[Saved entries]
------------------------------------------------------------------------
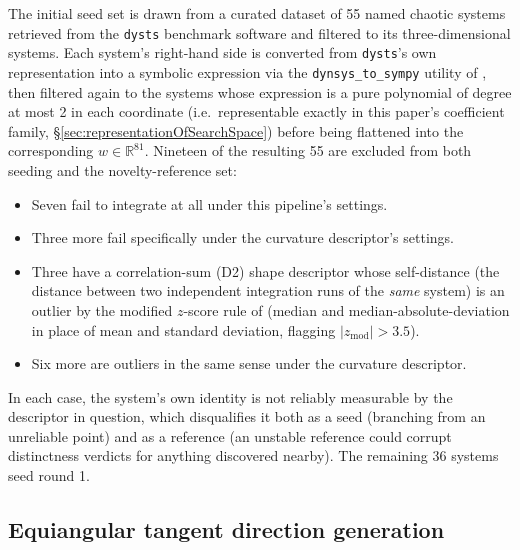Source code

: \documentclass[11pt]{article}
\begin{document}
The initial seed set is drawn from a curated dataset of 55 named chaotic
systems retrieved from the \texttt{dysts} benchmark software
\citep{gilpin2021chaos,gilpin2023model} and filtered to its three-dimensional
systems. Each system's right-hand side is converted from \texttt{dysts}'s own
representation into a symbolic expression via the \texttt{dynsys\_to\_sympy}
utility of \citet{stevenshaas2024genexperiments}, then filtered again to the
systems whose expression is a pure polynomial of degree at most 2 in each
coordinate (i.e.\ representable exactly in this paper's coefficient family,
\S\ref{sec:representationOfSearchSpace}) before being flattened into the corresponding
$w \in \mathbb{R}^{81}$. Nineteen of the resulting 55 are excluded from
both seeding and the novelty-reference set:
\begin{itemize}
  \item Seven fail to integrate at all under this pipeline's settings.
  \item Three more fail specifically under the curvature descriptor's
  settings.
  \item Three have a correlation-sum (D2) shape descriptor whose
  self-distance (the distance between two independent integration runs of
  the \emph{same} system) is an outlier by the modified $z$-score rule of
  \citet{iglewicz1993detect} (median and median-absolute-deviation in place
  of mean and standard deviation, flagging $|z_{\mathrm{mod}}| > 3.5$).
  \item Six more are outliers in the same sense under the curvature
  descriptor.
\end{itemize}
In each case, the system's own identity is not reliably measurable by the 
descriptor in question, which disqualifies it both as a seed (branching from an
unreliable point) and as a reference (an unstable reference could corrupt
distinctness verdicts for anything discovered nearby). The remaining 36
systems seed round 1.

\subsection{Equiangular tangent direction generation}
\end{document}
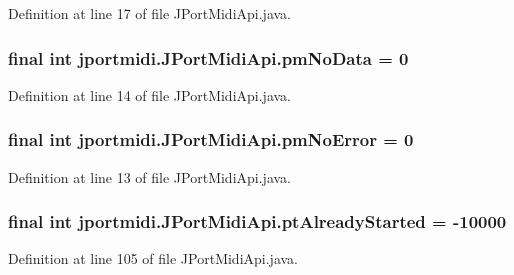 Definition at line 17 of file J\+Port\+Midi\+Api.\+java.

\subsubsection[{\texorpdfstring{pm\+No\+Data}{pmNoData}}]{\setlength{\rightskip}{0pt plus 5cm}final {\bf int} jportmidi.\+J\+Port\+Midi\+Api.\+pm\+No\+Data = 0}\hypertarget{classjportmidi_1_1_j_port_midi_api_ac72682822346615e5b82cd193b32a9dc}{}\label{classjportmidi_1_1_j_port_midi_api_ac72682822346615e5b82cd193b32a9dc}


Definition at line 14 of file J\+Port\+Midi\+Api.\+java.

\subsubsection[{\texorpdfstring{pm\+No\+Error}{pmNoError}}]{\setlength{\rightskip}{0pt plus 5cm}final {\bf int} jportmidi.\+J\+Port\+Midi\+Api.\+pm\+No\+Error = 0}\hypertarget{classjportmidi_1_1_j_port_midi_api_a88fe1e18da9d46fffeeff5abe19a07a0}{}\label{classjportmidi_1_1_j_port_midi_api_a88fe1e18da9d46fffeeff5abe19a07a0}


Definition at line 13 of file J\+Port\+Midi\+Api.\+java.

\subsubsection[{\texorpdfstring{pt\+Already\+Started}{ptAlreadyStarted}}]{\setlength{\rightskip}{0pt plus 5cm}final {\bf int} jportmidi.\+J\+Port\+Midi\+Api.\+pt\+Already\+Started = -\/10000}\hypertarget{classjportmidi_1_1_j_port_midi_api_abe56cd27ee679025e93ad1c3d94d937f}{}\label{classjportmidi_1_1_j_port_midi_api_abe56cd27ee679025e93ad1c3d94d937f}


Definition at line 105 of file J\+Port\+Midi\+Api.\+java.

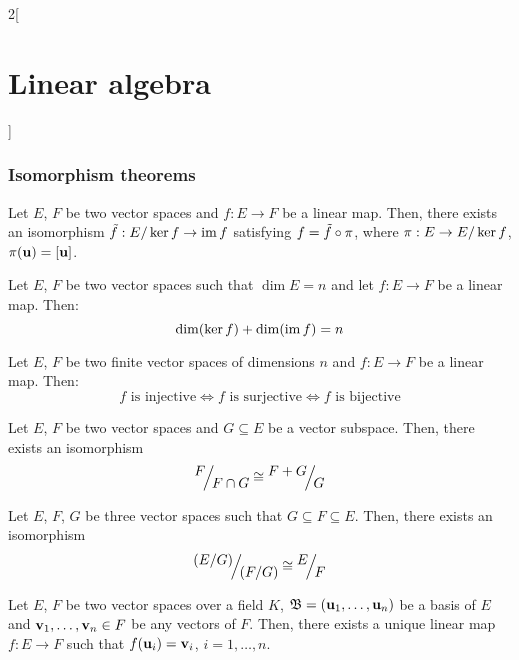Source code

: \documentclass[../../../main.tex]{subfiles}
\begin{document}
\begin{multicols}{2}[\section{Linear algebra}]
\subsubsection*{Isomorphism theorems}
\begin{theorem}
    Let $E$, $F$ be two vector spaces and $f:E\rightarrow F$ be a linear map. Then, there exists an isomorphism $\Tilde{f}:\quot{E}{\ker f}\rightarrow \im f$ satisfying $f=\Tilde{f}\circ\pi$, where $\pi:E\rightarrow \quot{E}{\ker f}$, $\pi(\vb{u})=[\vb{u}]$.
\end{theorem}
\begin{corollary}
    Let $E$, $F$ be two vector spaces such that $\dim E=n$ and let $f:E\rightarrow F$ be a linear map. Then: $$\dim(\ker f)+\dim(\operatorname{im} f)=n$$
\end{corollary}
\begin{corollary}
    Let $E$, $F$ be two finite vector spaces of dimensions $n$ and $f:E\rightarrow F$ be a linear map. Then: $$f\text{ is injective}\iff f\text{ is surjective}\iff f\text{ is bijective}$$
\end{corollary}
\begin{theorem}
    Let $E$, $F$ be two vector spaces and $G\subseteq E$ be a vector subspace. Then, there exists an isomorphism $$\quot{F}{F\cap G}\cong\quot{F+G}{G}$$
\end{theorem}
\begin{theorem}
    Let $E$, $F$, $G$ be three vector spaces such that $G\subseteq F\subseteq E$. Then, there exists an isomorphism $$\quot{{(\textstyle\quot{E}{G})}}{{(\textstyle\quot{F}{G})}}\cong\quot{E}{F}$$
\end{theorem}
\begin{theorem}
    Let $E$, $F$ be two vector spaces over a field $K$, $\mathfrak{B}=(\vb{u}_1,\ldots,\vb{u}_n)$ be a basis of $E$ and $\vb{v}_1,\ldots,\vb{v}_n\in F$ be any vectors of $F$. Then, there exists a unique linear map $f:E\rightarrow F$ such that $f(\vb{u}_i)=\vb{v}_i$, $i=1,\ldots,n$. 
\end{theorem}

\end{multicols}
\end{document}
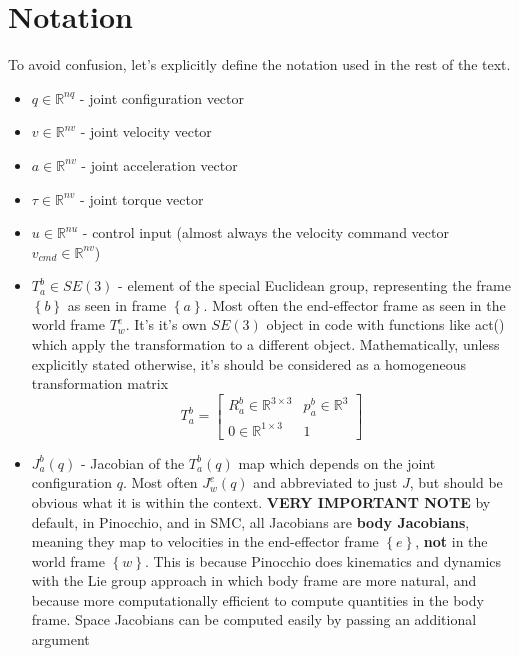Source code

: \section{Notation}
To avoid confusion, let's explicitly define the notation used in the rest of the text.
\begin{itemize}
\item $ q \in \mathbb{R}^{nq} $ - joint configuration vector
\item $ v \in \mathbb{R}^{nv} $ - joint velocity vector
\item $ a \in \mathbb{R}^{nv} $ - joint acceleration vector
\item $ \tau \in \mathbb{R}^{nv} $ - joint torque vector
\item $ u \in \mathbb{R}^{nu} $ - control input (almost always 
	the velocity command vector $ v_{ cmd } \in \mathbb{R}^{nv}  $)
\item $ T_{ a }^{ b } \in SE (3) $ - element of the special Euclidean group,
	representing the frame $ \left\{ b \right\}   $ as seen in frame $ \left\{ a \right\}   $. Most often the end-effector frame as seen in the world frame $ T_{ w }^{ e }  $.
It's it's own $ SE(3)  $ object in code with functions like act() which
apply the transformation to a different object.
Mathematically,
	unless explicitly stated otherwise, it's should be considered as a homogeneous 
	transformation matrix 
	\begin{equation}
	T_{ a }^{ b }= 
	\begin{bmatrix} 
			R_{ a }^{ b } \in \mathbb{R}^{3 \times 3} & p_{ a }^{ b } \in \mathbb{R}^{3} \\
			0 \in \mathbb{R}^{1 \times 3} & 1
	\end{bmatrix} 
	\end{equation}
\item $ J_{ a }^{ b } (q)  $ - Jacobian of the $ T_{ a }^{ b } (q)  $ map
	which depends on the joint configuration $ q  $.
	Most often $ J_{ w }^{ e } (q)  $ and abbreviated to just $ J  $,
	but should be obvious what it is within the context.
	\textbf{VERY IMPORTANT NOTE} by default, in Pinocchio,
	and in SMC, all Jacobians
	are \textbf{body Jacobians}, meaning they map to velocities
	in the end-effector frame $ \left\{ e \right\}   $,
	\textbf{not} in the world frame $ \left\{ w \right\}   $.
	This is because Pinocchio does kinematics and dynamics with the 
	Lie group approach in which body frame are more natural, 
	and because more computationally efficient to
	compute quantities in the body frame.
	Space Jacobians can be computed easily by passing an additional argument

\end{itemize}

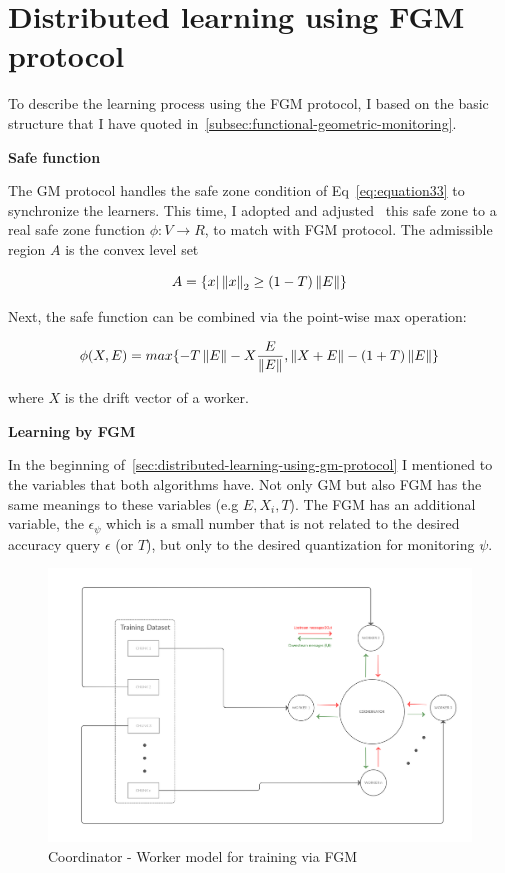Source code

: \section{Distributed learning using FGM protocol}\label{sec:distributed-learning-using-fgm-protocol}

To describe the learning process using the FGM protocol, I based on the basic structure that I have quoted in~\ref{subsec:functional-geometric-monitoring}.

{\large \textbf{Safe function}}

The GM protocol handles the safe zone condition of Eq~\ref{eq:equation33} to synchronize the learners.
This time, I adopted and adjusted~\cite{samoladas_functional_nodate} this safe zone to a real safe zone function $\phi : V \rightarrow R$, to match with FGM protocol.
The admissible region $A$ is the convex level set

\begin{equation}
    A = \{ x | \left\lVert x\right\rVert_2 \geq (1 - T) \left\lVert E\right\rVert\}\label{eq:equation35}
\end{equation}


Next, the safe function can be combined via the point-wise max operation:

\begin{equation}
    \phi(X,E) = max\{-T\left\lVert E\right\rVert - X\frac{E}{\left\lVert E\right\rVert}, \left\lVert X+E\right\rVert - (1+T)\left\lVert E\right\rVert\}\label{eq:equation36}
\end{equation}

where $X$ is the drift vector of a worker.

{\large \textbf{Learning by FGM}}

In the beginning of~\ref{sec:distributed-learning-using-gm-protocol} I mentioned to the variables that both algorithms have.
Not only GM but also FGM has the same meanings to these variables (e.g $E, X_i, T$).
The FGM has an additional variable, the $\epsilon_\psi$ which is a small number that is not related to the desired accuracy query $\epsilon$ (or $T$),
but only to the desired quantization for monitoring $\psi$.

\vspace{2cm}

\begin{figure}[H]
    \centering
    \includegraphics[scale=.125]{./images/impl/arch-fgm.png}
    \caption{Coordinator - Worker model for training via FGM}
    \label{fig:arch-fgm}
\end{figure}


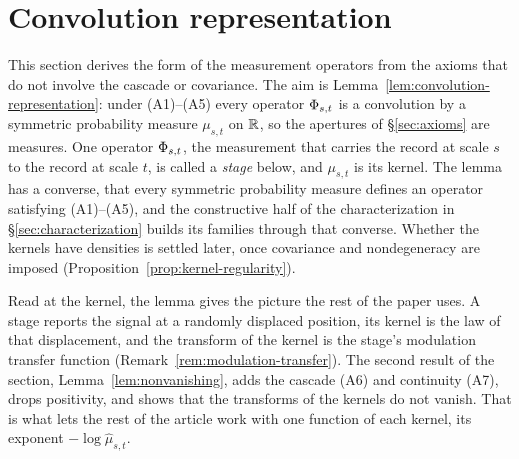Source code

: %

\section{Convolution representation}\label{sec:representation}

This section derives the form of the measurement operators from the axioms that do not
involve the cascade or covariance. The aim is Lemma~\ref{lem:convolution-representation}:
under (A1)--(A5) every operator $\Phis{s}{t}$ is a convolution by a symmetric probability
measure $\mu_{s,t}$ on $\RR$, so the apertures of \S\ref{sec:axioms} are measures. One
operator $\Phis{s}{t}$, the measurement that carries the record at scale $s$ to the record
at scale $t$, is called a \emph{stage} below, and $\mu_{s,t}$ is its kernel. The lemma has
a converse, that every symmetric probability measure defines an operator satisfying
(A1)--(A5), and the constructive half of the characterization in
\S\ref{sec:characterization} builds its families through that converse. Whether the kernels
have densities is settled later, once covariance and nondegeneracy are imposed
(Proposition~\ref{prop:kernel-regularity}).

Read at the kernel, the lemma gives the picture the rest of the paper uses. A stage
reports the signal at a randomly displaced position, its kernel is the law of that
displacement, and the transform of the kernel is the stage's modulation transfer function
(Remark~\ref{rem:modulation-transfer}). The second result of the section,
Lemma~\ref{lem:nonvanishing}, adds the cascade (A6) and continuity (A7), drops positivity,
and shows that the transforms of the kernels do not vanish. That is what lets the rest of
the article work with one function of each kernel, its exponent $-\log\hat\mu_{s,t}$.

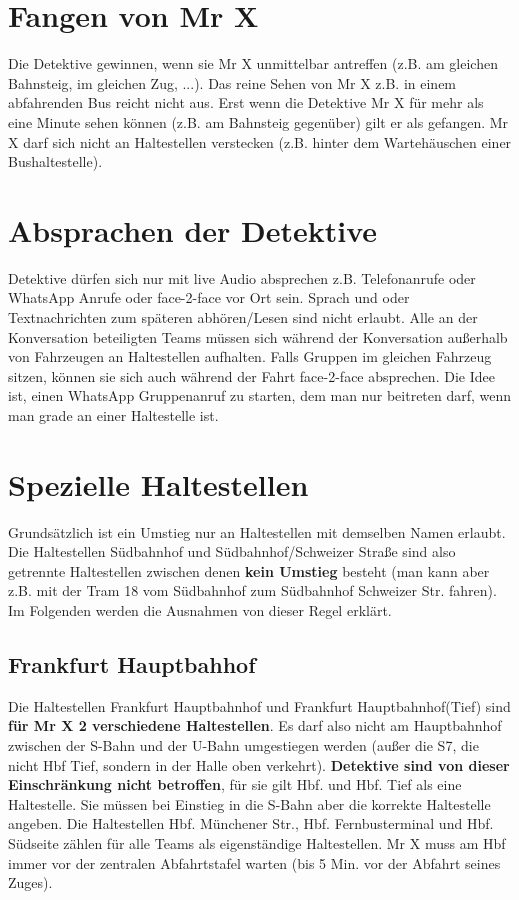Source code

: \documentclass[12pt,a4paper]{article}
\begin{document}
\section{Fangen von Mr X}
Die Detektive gewinnen, wenn sie Mr X unmittelbar antreffen (z.B. am gleichen Bahnsteig, im gleichen Zug, ...).
Das reine Sehen von Mr X z.B. in einem abfahrenden Bus reicht nicht aus.
Erst wenn die Detektive Mr X für mehr als eine Minute sehen können (z.B. am Bahnsteig gegenüber) gilt er als gefangen.
Mr X darf sich nicht an Haltestellen verstecken (z.B. hinter dem Wartehäuschen einer Bushaltestelle).

\section{Absprachen der Detektive}
Detektive dürfen sich nur mit live Audio absprechen z.B. Telefonanrufe oder WhatsApp Anrufe oder face-2-face vor Ort sein.
Sprach und oder Textnachrichten zum späteren abhören/Lesen sind nicht erlaubt.
Alle an der Konversation beteiligten Teams müssen sich während der Konversation außerhalb von Fahrzeugen an Haltestellen aufhalten.
Falls Gruppen im gleichen Fahrzeug sitzen, können sie sich auch während der Fahrt face-2-face absprechen.
Die Idee ist, einen WhatsApp Gruppenanruf zu starten, dem man nur beitreten darf, wenn man grade an einer Haltestelle ist.

\section{Spezielle Haltestellen}
Grundsätzlich ist ein Umstieg nur an Haltestellen mit demselben Namen erlaubt. 
Die Haltestellen Südbahnhof und Südbahnhof/Schweizer Straße sind also getrennte Haltestellen zwischen denen \textbf{kein Umstieg} besteht (man kann aber z.B. mit der Tram 18 vom Südbahnhof zum Südbahnhof Schweizer Str. fahren).
Im Folgenden werden die Ausnahmen von dieser Regel erklärt.

\subsection{Frankfurt Hauptbahhof}
Die Haltestellen Frankfurt Hauptbahnhof und Frankfurt Hauptbahnhof(Tief) sind \textbf{für Mr X 2 verschiedene Haltestellen}.
Es darf also nicht am Hauptbahnhof zwischen der S-Bahn und der U-Bahn umgestiegen werden (außer  die S7, die nicht Hbf Tief, sondern in der Halle oben verkehrt).
\textbf{Detektive sind von dieser Einschränkung nicht betroffen}, für sie gilt Hbf. und Hbf. Tief als eine Haltestelle.
Sie müssen bei Einstieg in die S-Bahn aber die korrekte Haltestelle angeben.
Die Haltestellen Hbf. Münchener Str., Hbf. Fernbusterminal und Hbf. Südseite zählen für alle Teams als eigenständige Haltestellen.
Mr X muss am Hbf immer vor der zentralen Abfahrtstafel warten (bis 5 Min. vor der Abfahrt seines Zuges).
\end{document}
------------------------------------------------------------------------
## EXERCISE PROMPT
Among the records above, only the lines between the line holding "both seeding and" and the line holding "modified $z$-score rule of", inclusive, are to be output, exactly as written.

## REPLY TO THE TASK
both seeding and the novelty-reference set:
\begin{itemize}
  \item Seven fail to integrate at all under this pipeline's settings.
  \item Three more fail specifically under the curvature descriptor's
  settings.
  \item Three have a correlation-sum (D2) shape descriptor whose
  self-distance (the distance between two independent integration runs of
  the \emph{same} system) is an outlier by the modified $z$-score rule of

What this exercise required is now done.